Our main brief on the merits was filed May 10, 2011, focusing primarily on the timeliness of the lawsuits and on the fact that EPA’s interpretation of the Clean Air Act is unreasonable and creates absurd results.

Oral arguments were held Feb. 29, 2012.

We argued that Congress intended for EPA to require PSD permits only for facilities that can financially bear the substantial regulatory costs and which, as a group, are primarily responsible for deleterious emissions. The number of permits needed by facilities that meet these criteria was about 280 per year, a number consistent with congressional intent to limit the permit program to a manageable number. The greenhouse gas regulations, however, would require more than 81,000 PSD permits per year, according to the EPA, crushing EPA, state agencies and the economy.

EPA’s reading of the Clean Air Act is unlawful because it severs the link between the PSD permit program and the attainment of national ambient air quality standards (NAAQS). We argued that PSD permits are only required for emissions of a “criteria” pollutant, such as sulfur dioxide, nitrogen oxides or lead, and then only if the emissions occur in an area that has attained compliance with national standards.

EPA’s interpretation also is flawed because it leads to requiring an absurd number of permits. Its interpretation was announced three decades ago, and this is the first time a court has been asked to scrutinize its lawfulness. Only now do sources emitting major amounts of GHGs have to get PSD permits, and now their complaints about EPA’s interpretation are ripe for judicial review.

The purpose of the PSD permitting program is to maintain air quality in areas of the country that have attained satisfactory levels of quality, hence the name "Prevention of Significant Deterioration". EPA sets ceilings for each of a number of specific pollutants, and requires permits for new facilities that might emit more of those pollutants into areas in attainment. Our brief argued that EPA is now forcibly making the PSD permit program an all-purpose regulatory program. However, to do so, we argued that EPA must first define greenhouse gases as criteria pollutants, and specify the maximum levels at which they may be present in attainment areas. It has not done so, and it is arguably impossible to set meaningful NAAQS levels for greenhouse gases.

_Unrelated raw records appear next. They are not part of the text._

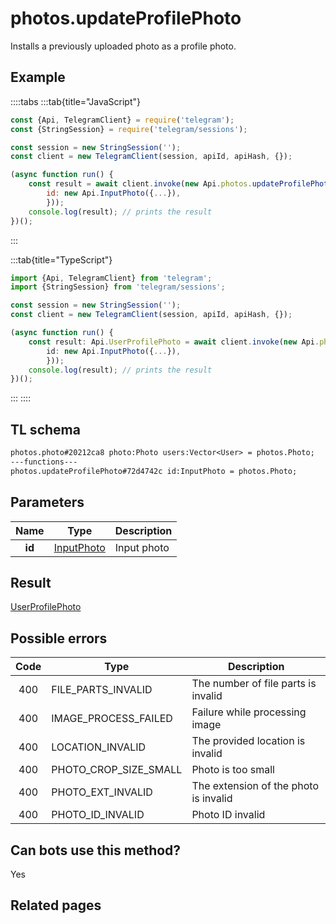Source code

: # photos.updateProfilePhoto

Installs a previously uploaded photo as a profile photo.

## Example

::::tabs
:::tab{title="JavaScript"}

```js
const {Api, TelegramClient} = require('telegram');
const {StringSession} = require('telegram/sessions');

const session = new StringSession('');
const client = new TelegramClient(session, apiId, apiHash, {});

(async function run() {
    const result = await client.invoke(new Api.photos.updateProfilePhoto({
		id: new Api.InputPhoto({...}),
		}));
    console.log(result); // prints the result
})();
```

:::

:::tab{title="TypeScript"}

```ts
import {Api, TelegramClient} from 'telegram';
import {StringSession} from 'telegram/sessions';

const session = new StringSession('');
const client = new TelegramClient(session, apiId, apiHash, {});

(async function run() {
    const result: Api.UserProfilePhoto = await client.invoke(new Api.photos.updateProfilePhoto({
		id: new Api.InputPhoto({...}),
		}));
    console.log(result); // prints the result
})();
```

:::
::::

## TL schema

```txt
photos.photo#20212ca8 photo:Photo users:Vector<User> = photos.Photo;
---functions---
photos.updateProfilePhoto#72d4742c id:InputPhoto = photos.Photo;
```

## Parameters

|  Name  | Type                                                    | Description |
| :----: | ------------------------------------------------------- | ----------- |
| **id** | [InputPhoto](https://core.telegram.org/type/InputPhoto) | Input photo |

## Result

[UserProfilePhoto](https://core.telegram.org/type/UserProfilePhoto)

## Possible errors

| Code | Type                  | Description                           |
| :--: | --------------------- | ------------------------------------- |
| 400  | FILE_PARTS_INVALID    | The number of file parts is invalid   |
| 400  | IMAGE_PROCESS_FAILED  | Failure while processing image        |
| 400  | LOCATION_INVALID      | The provided location is invalid      |
| 400  | PHOTO_CROP_SIZE_SMALL | Photo is too small                    |
| 400  | PHOTO_EXT_INVALID     | The extension of the photo is invalid |
| 400  | PHOTO_ID_INVALID      | Photo ID invalid                      |

## Can bots use this method?

Yes

## Related pages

On June 26, 2012, the 3-judge panel upheld all of the primary greenhouse gas regulations. It upheld the EPA’s endangerment finding as within its discretionary power and procedurally sufficient, it upheld the tailpipe rule as being required by law once the endangerment finding is made, it found that the business community lacked standing to challenge the timing and tailoring rules because those rules helped rather than hurt, and, while it found our challenge to earlier rules in 1978, 1980 and 2002 to be timely, it rejected our legal arguments and found EPA’s interpretation compelled by the statute.

On August 10, 2012, the NAM coalition filed a petition for rehearing en banc, asking that all the judges on the D.C. Circuit review the 3-judge panel's ruling. We argued that the panel relied on an unreasonable interpretation of the Clean Air Act to approve "the most sweeping expansion of EPA authority in the agency's history, for the first time covering a broad swatch of mobile and stationary sources of greenhouse gases and granting itself discretion to determine and revise the scope of the statute’s coverage, previously fixed by the statute’s explicit terms, for the indefinite future." The panel's ruling conflicts with Supreme Court decisions, produces absurd results, and could lead to annual cost increases of more than $20 billion upon full implementation.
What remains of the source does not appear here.